You may also conduct automatic dictionary lookup, see below.
These commands will download the compilers hfst and vislcg3. They require a unix system. For use on Windows, see below.
Download on Mac:
curl http://apertium.projectjj.com/osx/install-nightly.sh > install-nightly.sh
chmod a+x install-nightly.sh
sudo ./install-nightly.sh
Download on Linux ubuntu:
wget https://apertium.projectjj.com/apt/install-nightly.sh -O - | sudo bash
sudo apt-get -f install apertium-all-dev
Download on Linux fedora:
curl https://apertium.projectjj.com/rpm/install-nightly.sh |sudo bash
sudo apt-get -f install apertium-all-devel
You will need both morphology and syntax. We use sme as an example:
Morphological analyser:
curl https://gtsvn.uit.no/biggies/trunk/bin/sme/tokeniser-disamb-gt-desc.pmhfst > sme.pmhfst
Syntactic disambiguator:
curl https://gtsvn.uit.no/biggies/trunk/bin/sme/disambiguator.cg3 > sme.cg3
NOTE! For North Sámi (but not for the other languages) you also should run this command:
curl https://gtsvn.uit.no/biggies/trunk/bin/sme/semsets.cg3 > semsets.cg3
The file semset.cg3 should be in the same catalogue as the file sme.cg3.
Replace the language code sme with the language you want (note! the language code is mentioned twice in the commands above, replace both!):
More languages may be added upon request, from this list.
You may also use the Neahttadigisánit dictionaries on the command line. Warning!! The program to be downloaded here gives translation equivalent only, not explanations or example sentences. For dictionary lookup the online dictionaries are thus far better, these programs are good for automatic lookup.
Dictionary lookup:
curl https://gtsvn.uit.no/biggies/trunk/bin/sme/smenob-all.fst > smenob.fst
curl https://gtsvn.uit.no/biggies/trunk/bin/sme/nobsme-all.fst > nobsme.fst
For other languages, replace sme/smenob-all.fst above with smn/smnfin-all.fst, smn/finsmn-all.fst, sma/smanob-all.fst, sma/nobsma-all.fst, and correspondingly for smenob.fst etc.

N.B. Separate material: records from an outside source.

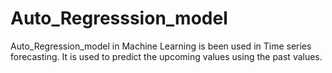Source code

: # Auto_Regresssion_model
Auto_Regression_model in Machine Learning is been used in Time series forecasting. It is used to predict the upcoming values using the past values.
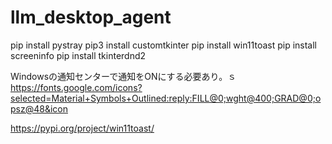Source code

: # llm_desktop_agent

pip install pystray
pip3 install customtkinter
pip install win11toast
pip install screeninfo
pip install tkinterdnd2


Windowsの通知センターで通知をONにする必要あり。ｓ
https://fonts.google.com/icons?selected=Material+Symbols+Outlined:reply:FILL@0;wght@400;GRAD@0;opsz@48&icon

https://pypi.org/project/win11toast/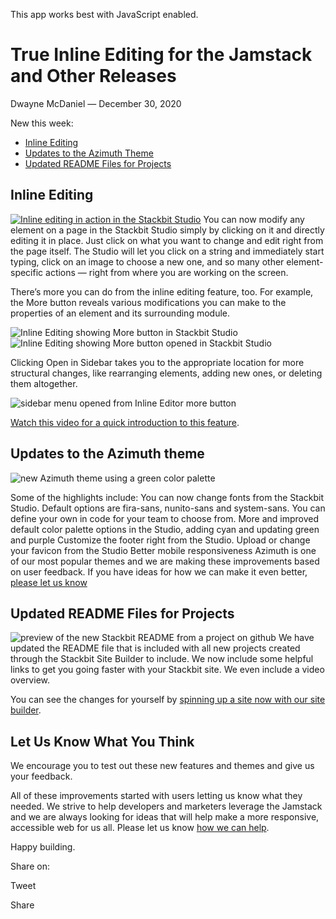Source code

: This app works best with JavaScript enabled.







True Inline Editing for the Jamstack and Other Releases
=======================================================

Dwayne McDaniel — December 30, 2020

New this week:

-   [Inline Editing](#inline)
-   [Updates to the Azimuth Theme](#azimuth)
-   [Updated README Files for Projects](#readme)

<span id="inline">Inline Editing</span>
---------------------------------------

[![Inline editing in action in the Stackbit Studio](/images/blog/on-page-edit-screenshot.png)](https://youtu.be/o5a41k3ESMo) You can now modify any element on a page in the Stackbit Studio simply by clicking on it and directly editing it in place. Just click on what you want to change and edit right from the page itself. The Studio will let you click on a string and immediately start typing, click on an image to choose a new one, and so many other element-specific actions — right from where you are working on the screen.

There’s more you can do from the inline editing feature, too. For example, the More button reveals various modifications you can make to the properties of an element and its surrounding module.

![Inline Editing showing More button in Stackbit Studio](/images/blog/ope-more-contact-us.png)![Inline Editing showing More button opened in Stackbit Studio](/images/blog/ope-more-opened-contact-us.png)

Clicking Open in Sidebar takes you to the appropriate location for more structural changes, like rearranging elements, adding new ones, or deleting them altogether.

![sidebar menu opened from Inline Editor more button](/images/blog/ope-opened-sidebar.png)  

[Watch this video for a quick introduction to this feature](https://youtu.be/o5a41k3ESMo).

<span id="azimuth">Updates to the Azimuth theme</span>
------------------------------------------------------

![new Azimuth theme using a green color palette](/images/blog/azimuth-update-cyan-screenshot.png)

Some of the highlights include: You can now change fonts from the Stackbit Studio. Default options are fira-sans, nunito-sans and system-sans. You can define your own in code for your team to choose from. More and improved default color palette options in the Studio, adding cyan and updating green and purple Customize the footer right from the Studio. Upload or change your favicon from the Studio Better mobile responsiveness Azimuth is one of our most popular themes and we are making these improvements based on user feedback. If you have ideas for how we can make it even better, [please let us know](https://www.stackbit.com/contact/)

<span id="readme">Updated README Files for Projects</span>
----------------------------------------------------------

![preview of the new Stackbit README from a project on github](/images/blog/new-readme-release-notes.png) We have updated the README file that is included with all new projects created through the Stackbit Site Builder to include. We now include some helpful links to get you going faster with your Stackbit site. We even include a video overview.

You can see the changes for yourself by [spinning up a site now with our site builder](https://app.stackbit.com/create?theme=diy&utm_source=blog&utm_campaign=release-notes-2020-12-30).

Let Us Know What You Think
--------------------------

We encourage you to test out these new features and themes and give us your feedback.

All of these improvements started with users letting us know what they needed. We strive to help developers and marketers leverage the Jamstack and we are always looking for ideas that will help make a more responsive, accessible web for us all. Please let us know [how we can help](https://www.stackbit.com/contact/).

Happy building.

<span class="post-share-title">Share on:</span>

Tweet

Share













<!-- -->



<!-- -->









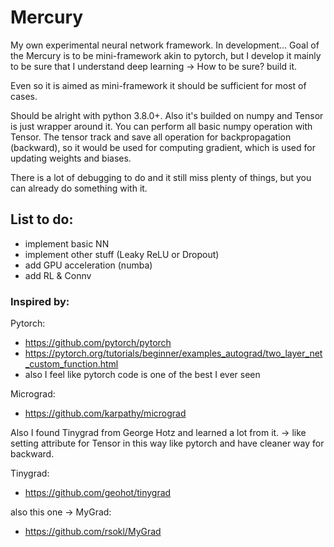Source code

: # Mercury
My own experimental neural network framework. In development...
Goal of the Mercury is to be mini-framework akin to pytorch, but I develop it mainly to be sure that I understand deep learning -> How to be sure? build it.

Even so it is aimed as mini-framework it should be sufficient for most of cases.

Should be alright with python 3.8.0+. Also it's builded on numpy and Tensor is just wrapper around it.
You can perform all basic numpy operation with Tensor. The tensor track and save all operation for
backpropagation (backward), so it would be used for computing gradient, which is used for updating weights and biases.

There is a lot of debugging to do and it still miss plenty of things, but you can already do something with it.

## List to do:
- implement basic NN
- implement other stuff (Leaky ReLU or Dropout)
- add GPU acceleration (numba)
- add RL & Connv

### Inspired by: 
Pytorch:
- https://github.com/pytorch/pytorch
- https://pytorch.org/tutorials/beginner/examples_autograd/two_layer_net_custom_function.html
- also I feel like pytorch code is one of the best I ever seen

Micrograd:
- https://github.com/karpathy/micrograd


Also I found Tinygrad from George Hotz and learned a lot from it.
-> like setting attribute for Tensor in this way like pytorch and have cleaner way for backward.

Tinygrad:
- https://github.com/geohot/tinygrad

also this one -> MyGrad:
- https://github.com/rsokl/MyGrad
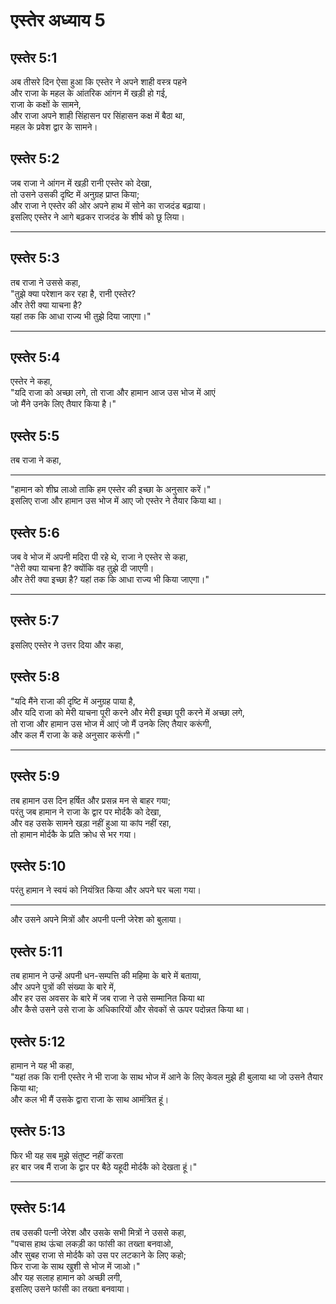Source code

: # एस्तेर अध्याय 5

## एस्तेर 5:1

अब तीसरे दिन ऐसा हुआ कि एस्तेर ने अपने शाही वस्त्र पहने  
और राजा के महल के आंतरिक आंगन में खड़ी हो गई,  
राजा के कक्षों के सामने,  
और राजा अपने शाही सिंहासन पर सिंहासन कक्ष में बैठा था,  
महल के प्रवेश द्वार के सामने।

## एस्तेर 5:2

जब राजा ने आंगन में खड़ी रानी एस्तेर को देखा,  
तो उसने उसकी दृष्टि में अनुग्रह प्राप्त किया;  
और राजा ने एस्तेर की ओर अपने हाथ में सोने का राजदंड बढ़ाया।  
इसलिए एस्तेर ने आगे बढ़कर राजदंड के शीर्ष को छू लिया।

---

## एस्तेर 5:3

तब राजा ने उससे कहा,  
"तुझे क्या परेशान कर रहा है, रानी एस्तेर?  
और तेरी क्या याचना है?  
यहां तक कि आधा राज्य भी तुझे दिया जाएगा।"

---

## एस्तेर 5:4

एस्तेर ने कहा,  
"यदि राजा को अच्छा लगे, तो राजा और हामान आज उस भोज में आएं  
जो मैंने उनके लिए तैयार किया है।"

## एस्तेर 5:5

तब राजा ने कहा,

---

"हामान को शीघ्र लाओ ताकि हम एस्तेर की इच्छा के अनुसार करें।"  
इसलिए राजा और हामान उस भोज में आए जो एस्तेर ने तैयार किया था।

## एस्तेर 5:6

जब वे भोज में अपनी मदिरा पी रहे थे, राजा ने एस्तेर से कहा,  
"तेरी क्या याचना है? क्योंकि वह तुझे दी जाएगी।  
और तेरी क्या इच्छा है? यहां तक कि आधा राज्य भी किया जाएगा।"

---

## एस्तेर 5:7

इसलिए एस्तेर ने उत्तर दिया और कहा,

## एस्तेर 5:8

"यदि मैंने राजा की दृष्टि में अनुग्रह पाया है,  
और यदि राजा को मेरी याचना पूरी करने और मेरी इच्छा पूरी करने में अच्छा लगे,  
तो राजा और हामान उस भोज में आएं जो मैं उनके लिए तैयार करूंगी,  
और कल मैं राजा के कहे अनुसार करूंगी।"

---

## एस्तेर 5:9

तब हामान उस दिन हर्षित और प्रसन्न मन से बाहर गया;  
परंतु जब हामान ने राजा के द्वार पर मोर्दकै को देखा,  
और वह उसके सामने खड़ा नहीं हुआ या कांप नहीं रहा,  
तो हामान मोर्दकै के प्रति क्रोध से भर गया।

## एस्तेर 5:10

परंतु हामान ने स्वयं को नियंत्रित किया और अपने घर चला गया।

---

और उसने अपने मित्रों और अपनी पत्नी जेरेश को बुलाया।

## एस्तेर 5:11

तब हामान ने उन्हें अपनी धन-सम्पत्ति की महिमा के बारे में बताया,  
और अपने पुत्रों की संख्या के बारे में,  
और हर उस अवसर के बारे में जब राजा ने उसे सम्मानित किया था  
और कैसे उसने उसे राजा के अधिकारियों और सेवकों से ऊपर पदोन्नत किया था।

## एस्तेर 5:12

हामान ने यह भी कहा,  
"यहां तक कि रानी एस्तेर ने भी राजा के साथ भोज में आने के लिए केवल मुझे ही बुलाया था जो उसने तैयार किया था;  
और कल भी मैं उसके द्वारा राजा के साथ आमंत्रित हूं।

## एस्तेर 5:13

फिर भी यह सब मुझे संतुष्ट नहीं करता  
हर बार जब मैं राजा के द्वार पर बैठे यहूदी मोर्दकै को देखता हूं।"

---

## एस्तेर 5:14

तब उसकी पत्नी जेरेश और उसके सभी मित्रों ने उससे कहा,  
"पचास हाथ ऊंचा लकड़ी का फांसी का तख्ता बनवाओ,  
और सुबह राजा से मोर्दकै को उस पर लटकाने के लिए कहो;  
फिर राजा के साथ खुशी से भोज में जाओ।"  
और यह सलाह हामान को अच्छी लगी,  
इसलिए उसने फांसी का तख्ता बनवाया।
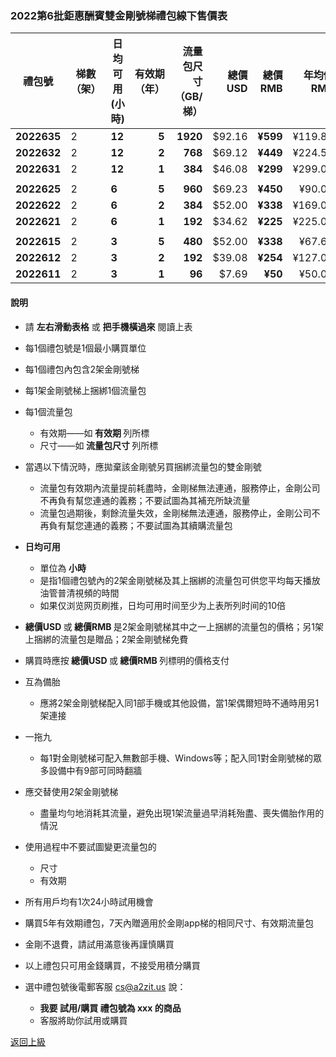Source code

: 
### 2022第6批鉅惠酬賓雙金剛號梯禮包線下售價表


|禮包號| 梯數（架） | 日均可用(小時)| 有效期（年） | 流量包尺寸（GB/梯） | 總價 USD| 總價 RMB| 年均價RMB|月均價RMB| 匯率 | 線下限售(單) |
|-----|-----|-------|---:|---:|-------:|------:|------:|----:|---|------|
| <strong> 2022635|2| <strong> 12| <strong> 5| <strong> 1920|$92.16| <strong> ¥599|¥119.81|¥9.98 | 6.50 |10,000|
| <strong> 2022632|2| <strong> 12| <strong> 2| <strong> 768|$69.12| <strong> ¥449|¥224.50 |¥18.71| 6.50 |10,000 |
| <strong> 2022631|2| <strong> 12| <strong> 1| <strong> 384|$46.08| <strong> ¥299|¥299.00 |¥24.92| 6.50 |10,000 |
||||||||||||
| <strong> 2022625|2| <strong> 6| <strong> 5| <strong> 960|$69.23| <strong> ¥450|¥90.00|¥7.50| 6.50 |10,000|
| <strong> 2022622|2| <strong> 6| <strong> 2| <strong> 384|$52.00| <strong> ¥338|¥169.00 |¥14.08| 6.50 |10,000 |
| <strong> 2022621|2| <strong> 6| <strong> 1| <strong> 192|$34.62| <strong> ¥225|¥225.00 |¥18.75| 6.50 |10,000 |
||||||||||||
| <strong> 2022615|2| <strong> 3| <strong> 5| <strong> 480|$52.00| <strong> ¥338|¥67.60| ¥5.63 | 6.50 |10,000|
| <strong> 2022612|2| <strong> 3| <strong> 2| <strong> 192|$39.08| <strong> ¥254|¥127.00 |¥10.58| 6.50 |10,000 |
| <strong> 2022611|2| <strong> 3| <strong> 1| <strong>  96| $7.69| <strong> ¥50|¥50.00 |¥4.17| 6.50 |10,000 |

#### 說明

<!--
- 上表所列禮包是為酬謝長期跟隨金剛的忠誠用戶而備
- 對金剛公司品德、產品質量尚持懷疑態度的新用戶請繞行
-->

- 請 <Strong>左右滑動表格</Strong> 或 <Strong>把手機橫過來</Strong> 閱讀上表

- 每1個禮包號是1個最小購買單位
- 每1個禮包內包含2架金剛號梯
- 每1架金剛號梯上捆綁1個流量包
- 每1個流量包
  - 有效期——如<strong> 有效期 </strong>列所標
  - 尺寸——如<strong> 流量包尺寸 </strong>列所標
- 當遇以下情況時，應拋棄該金剛號另買捆綁流量包的雙金剛號
  - 流量包有效期內流量提前耗盡時，金剛梯無法連通，服務停止，金剛公司不再負有幫您連通的義務；不要試圖為其補充所缺流量
  - 流量包過期後，剩餘流量失效，金剛梯無法連通，服務停止，金剛公司不再負有幫您連通的義務；不要試圖為其續購流量包
- <strong>日均可用 </strong>
  - 單位為<strong> 小時</strong>
  - 是指1個禮包號內的2架金剛號梯及其上捆綁的流量包可供您平均每天播放油管普清視頻的時間
  - 如果仅浏览网页刷推，日均可用时间至少为上表所列时间的10倍
- <strong>總價USD </strong>或<strong> 總價RMB </strong>是2架金剛號梯其中之一上捆綁的流量包的價格；另1架上捆綁的流量包是贈品；2架金剛號梯免費
- 購買時應按<strong> 總價USD </strong>或<strong> 總價RMB </strong>列標明的價格支付
- 互為備胎
  - 應將2架金剛號梯配入同1部手機或其他設備，當1架偶爾短時不通時用另1架連接
- 一拖九
  - 每1對金剛號梯可配入無數部手機、Windows等；配入同1對金剛號梯的眾多設備中有9部可同時翻牆
- 應交替使用2架金剛號梯
  - 盡量均勻地消耗其流量，避免出現1架流量過早消耗殆盡、喪失備胎作用的情況
- 使用過程中不要試圖變更流量包的
  - 尺寸
  - 有效期
- 所有用戶均有1次24小時試用機會
- 購買5年有效期禮包，7天內贈適用於金剛app梯的相同尺寸、有效期流量包
- 金剛不退費，請試用滿意後再謹慎購買
- 以上禮包只可用金錢購買，不接受用積分購買
- 選中禮包號後電郵客服 cs@a2zit.us 說：
  - <strong> 我要 試用/購買 禮包號為 xxx 的商品</strong>
  - 客服將助你試用或購買


[返回上級](https://github.com/a2zitpro/web/blob/master/LadderFree/kkDictionary/Price/KKDTPrice.md)
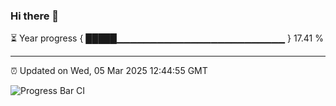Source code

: ### Hi there 👋

⏳ Year progress { █████▁▁▁▁▁▁▁▁▁▁▁▁▁▁▁▁▁▁▁▁▁▁▁▁▁ } 17.41 %

---

⏰ Updated on Wed, 05 Mar 2025 12:44:55 GMT

![Progress Bar CI](https://github.com/ZhaoGui/ZhaoGui/workflows/Progress%20Bar%20CI/badge.svg)

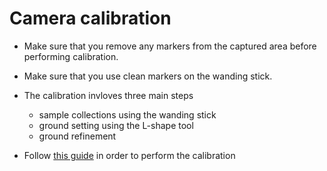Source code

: # Camera calibration
* Make sure that you remove any markers from the captured area before performing calibration.
* Make sure that you use clean markers on the wanding stick.
* The calibration invloves three main steps
  * sample collections using the wanding stick
  * ground setting using the L-shape tool
  * ground refinement

* Follow [this guide](http://wiki.optitrack.com/index.php?title=Calibration) in order to perform the calibration 


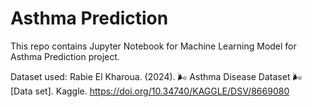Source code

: # Asthma Prediction

This repo contains Jupyter Notebook for Machine Learning Model for Asthma Prediction project.

Dataset used:
Rabie El Kharoua. (2024). 🌬️ Asthma Disease Dataset 🌬️ [Data set]. Kaggle. https://doi.org/10.34740/KAGGLE/DSV/8669080
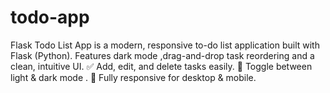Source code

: # todo-app
Flask Todo List App is a modern, responsive to-do list application built with Flask (Python). Features dark mode ,drag-and-drop task reordering and a clean, intuitive UI. ✅ Add, edit, and delete tasks easily. 🌙 Toggle between light &amp; dark mode . 📱 Fully responsive for desktop &amp; mobile.  
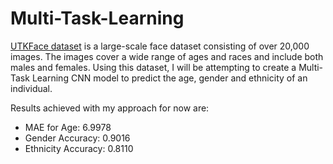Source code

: # Multi-Task-Learning

[UTKFace dataset](https://www.kaggle.com/datasets/jangedoo/utkface-new) is a large-scale face dataset consisting of over 20,000 images. The images cover a wide range of ages and races and include both males and females. Using this dataset, I will be attempting to create a Multi-Task Learning CNN model to predict the age, gender and ethnicity of an individual.

Results achieved with my approach for now are:
- MAE for Age: 6.9978
- Gender Accuracy: 0.9016
- Ethnicity Accuracy: 0.8110
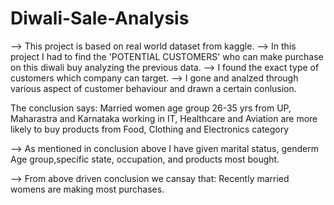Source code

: # Diwali-Sale-Analysis

--> This project is based on real world dataset from kaggle. 
--> In this project I had to find the 'POTENTIAL CUSTOMERS' who can make purchase on this diwali buy analyzing the previous data.
--> I found the exact type of customers which company can target.
--> I gone and analzed through various aspect of customer behaviour and drawn a certain conlusion.

The conclusion says:
Married women age group 26-35 yrs from UP, Maharastra and Karnataka working in IT, Healthcare and Aviation are more likely to buy products from Food, Clothing and Electronics category

--> As mentioned in conclusion above I have given marital status, genderm Age group,specific state, occupation, and products most bought.

--> From above driven conclusion we cansay that: Recently married womens are making most purchases.


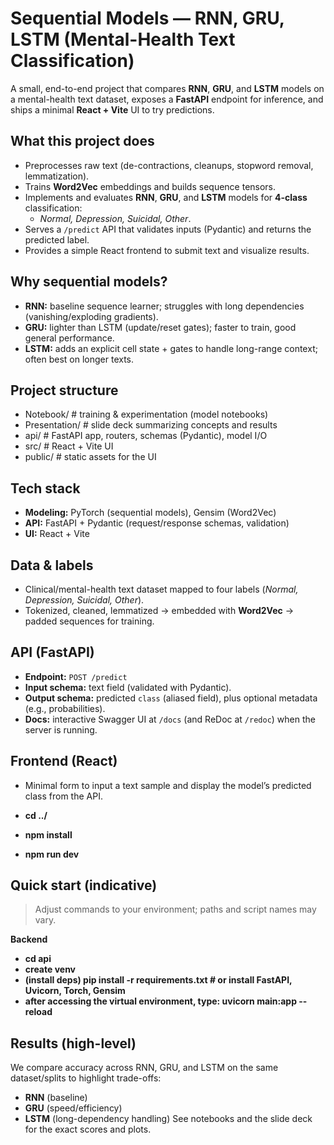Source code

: # Sequential Models — RNN, GRU, LSTM (Mental-Health Text Classification)

A small, end-to-end project that compares **RNN**, **GRU**, and **LSTM** models on a mental-health text dataset, exposes a **FastAPI** endpoint for inference, and ships a minimal **React + Vite** UI to try predictions.



## What this project does
- Preprocesses raw text (de-contractions, cleanups, stopword removal, lemmatization).
- Trains **Word2Vec** embeddings and builds sequence tensors.
- Implements and evaluates **RNN**, **GRU**, and **LSTM** models for **4-class** classification:
  - *Normal, Depression, Suicidal, Other*.
- Serves a `/predict` API that validates inputs (Pydantic) and returns the predicted label.
- Provides a simple React frontend to submit text and visualize results.



## Why sequential models?
- **RNN:** baseline sequence learner; struggles with long dependencies (vanishing/exploding gradients).
- **GRU:** lighter than LSTM (update/reset gates); faster to train, good general performance.
- **LSTM:** adds an explicit cell state + gates to handle long-range context; often best on longer texts.



## Project structure
- Notebook/ # training & experimentation (model notebooks)
- Presentation/ # slide deck summarizing concepts and results
- api/ # FastAPI app, routers, schemas (Pydantic), model I/O
- src/ # React + Vite UI
- public/ # static assets for the UI



## Tech stack
- **Modeling:** PyTorch (sequential models), Gensim (Word2Vec)  
- **API:** FastAPI + Pydantic (request/response schemas, validation)  
- **UI:** React + Vite



## Data & labels
- Clinical/mental-health text dataset mapped to four labels (*Normal, Depression, Suicidal, Other*).
- Tokenized, cleaned, lemmatized → embedded with **Word2Vec** → padded sequences for training.



## API (FastAPI)
- **Endpoint:** `POST /predict`
- **Input schema:** text field (validated with Pydantic).
- **Output schema:** predicted `class` (aliased field), plus optional metadata (e.g., probabilities).
- **Docs:** interactive Swagger UI at `/docs` (and ReDoc at `/redoc`) when the server is running.



## Frontend (React)
- Minimal form to input a text sample and display the model’s predicted class from the API.

- **cd ../**
- **npm install**
- **npm run dev**

## Quick start (indicative)
> Adjust commands to your environment; paths and script names may vary.

**Backend**

- **cd api**
- **create venv**
- **(install deps) pip install -r requirements.txt  # or install FastAPI, Uvicorn, Torch, Gensim**
- **after accessing the virtual environment, type: uvicorn main:app --reload**

## Results (high-level)

We compare accuracy across RNN, GRU, and LSTM on the same dataset/splits to highlight trade-offs:

- **RNN** (baseline)
- **GRU** (speed/efficiency)
- **LSTM** (long-dependency handling)
See notebooks and the slide deck for the exact scores and plots.


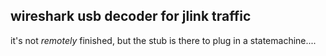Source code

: ## wireshark usb decoder for jlink traffic

it's not _remotely_ finished, but the stub is there to plug in a statemachine....
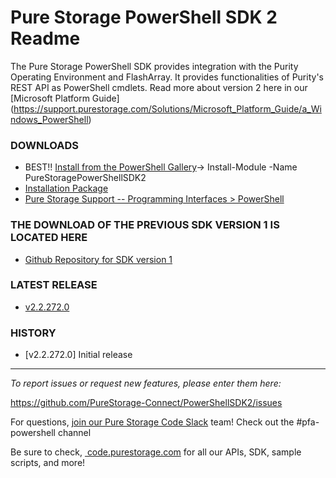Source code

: # Pure Storage PowerShell SDK 2 Readme

The Pure Storage PowerShell SDK provides integration with the Purity Operating Environment and FlashArray. It provides functionalities of Purity's REST API as PowerShell cmdlets. Read more about version 2 here in our [Microsoft Platform Guide] (https://support.purestorage.com/Solutions/Microsoft_Platform_Guide/a_Windows_PowerShell)

### DOWNLOADS
* BEST!! [Install from the PowerShell Gallery](https://www.powershellgallery.com/packages/PureStoragePowerShellSDK2)-> Install-Module -Name PureStoragePowerShellSDK2
* [Installation Package](https://github.com/PureStorage-Connect/PowerShellSDK2/blob/master/PurePowerShellSDKInstaller.msi)
* [Pure Storage Support -- Programming Interfaces > PowerShell](https://support.purestorage.com/Solutions/Microsoft_Platform_Guide/a_Windows_PowerShell)

### THE DOWNLOAD OF THE PREVIOUS SDK VERSION 1 IS LOCATED HERE
* [Github Repository for SDK version 1](https://www.github.com/PureStorage-Connect/PowerShellSDK)

### LATEST RELEASE
* [v2.2.272.0](https://github.com/PureStorage-Connect/PowerShellSDK/releases/tag/v1.17.3)

### HISTORY
* [v2.2.272.0] Initial release

<!-- wp:separator -->
<hr class="wp-block-separator"/>
<!-- /wp:separator -->

<!-- wp:paragraph -->
<p><em>To report issues or request new features, please enter them here:</em></p>
<!-- /wp:paragraph -->

<!-- wp:paragraph -->
<p><a href="https://github.com/PureStorage-Connect/PureStoragePowerShellSDK2/issues">https://github.com/PureStorage-Connect/PowerShellSDK2/issues</a></p>
<!-- /wp:paragraph -->

<!-- wp:paragraph -->
<p>For questions,&nbsp;<a href="https://codeinvite.purestorage.com/">join our Pure Storage Code Slack</a>&nbsp;team! Check out the #pfa-powershell channel</p>
<!-- /wp:paragraph -->

<!-- wp:paragraph -->
<p>Be sure to check,&nbsp;<a href="https://code.purestorage.com/"> code.purestorage.com</a> for all our APIs, SDK, sample scripts, and more!</p>
<!-- /wp:paragraph -->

The dictionaries may be used in two ways:
cat smn-words.txt | hfst-lookup smnfin-all.fst
hfst-lookup smnfin-all.fst
and thereafter write Inari Saami words and press ENTER. Leave the program with ctrl C
.curl https://gtsvn.uit.no/biggies/trunk/bin/smn/smn.hfstol > smn.hfstol
curl https://gtsvn.uit.no/biggies/trunk/bin/smn/smn.zhfst > smn.zhfst
All the above works on Linux and Mac. In order to make it work on Windows, do the following:
Install a Linux shell. It is not too complicated, but requires admin rights on your machine. Thereafter, execute the commands for Linux ubuntu above.